RECORDS FOR THIS TASK

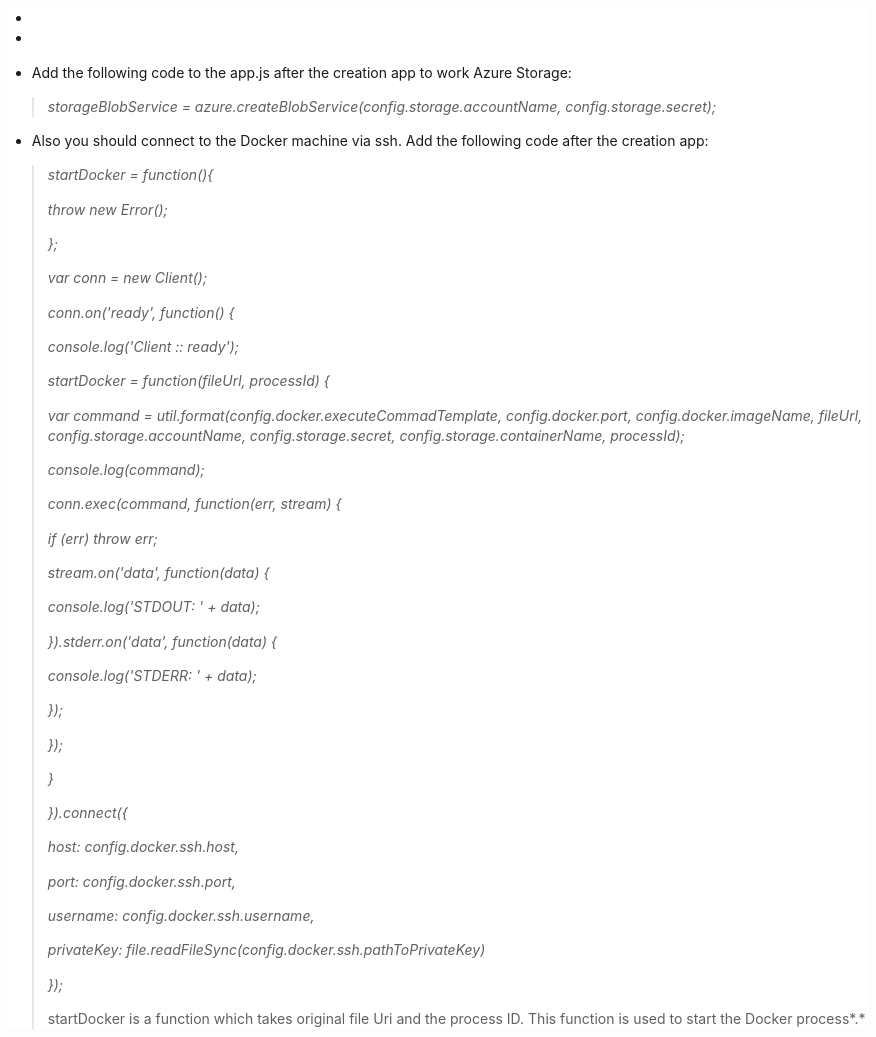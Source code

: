 *
*

-   Add the following code to the app.js after the creation app to work Azure Storage:

> *storageBlobService = azure.createBlobService(config.storage.accountName, config.storage.secret);*

-   Also you should connect to the Docker machine via ssh. Add the following code after the creation app:

> *startDocker = function(){*
>
> *throw new Error();*
>
> *};*
>
> *var conn = new Client();*
>
> *conn.on('ready', function() {*
>
> *console.log('Client :: ready');*
>
> *startDocker = function(fileUrl, processId) {*
>
> *var command = util.format(config.docker.executeCommadTemplate, config.docker.port, config.docker.imageName, fileUrl, config.storage.accountName, config.storage.secret, config.storage.containerName, processId);*
>
> *console.log(command);*
>
> *conn.exec(command, function(err, stream) {*
>
> *if (err) throw err;*
>
> *stream.on('data', function(data) {*
>
> *console.log('STDOUT: ' + data);*
>
> *}).stderr.on('data', function(data) {*
>
> *console.log('STDERR: ' + data);*
>
> *});*
>
> *});*
>
> *}*
>
> *}).connect({*
>
> *host: config.docker.ssh.host,*
>
> *port: config.docker.ssh.port,*
>
> *username: config.docker.ssh.username,*
>
> *privateKey: file.readFileSync(config.docker.ssh.pathToPrivateKey)*
>
> *});*
>
> startDocker is a function which takes original file Uri and the process ID. This function is used to start the Docker process*.*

HOW TO COMPLETE THIS TASK
For the string "connect", find every line of the material that contains it, and copy each one.

SOLUTION FOR THIS PROBLEM
-   Also you should connect to the Docker machine via ssh. Add the following code after the creation app:
> *}).connect({*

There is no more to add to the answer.